#### REQUIRED ACTION:
Count, in the entries, the lines with "type". Answer with the number only.

Data extracted from a collection:
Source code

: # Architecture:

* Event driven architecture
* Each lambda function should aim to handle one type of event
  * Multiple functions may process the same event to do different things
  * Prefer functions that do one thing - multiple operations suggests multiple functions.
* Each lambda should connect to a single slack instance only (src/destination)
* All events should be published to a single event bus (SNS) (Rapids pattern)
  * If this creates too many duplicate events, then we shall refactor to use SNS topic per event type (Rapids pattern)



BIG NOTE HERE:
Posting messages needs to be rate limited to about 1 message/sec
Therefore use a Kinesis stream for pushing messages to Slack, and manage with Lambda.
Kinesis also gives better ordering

#### YOUR RESPONSE:
2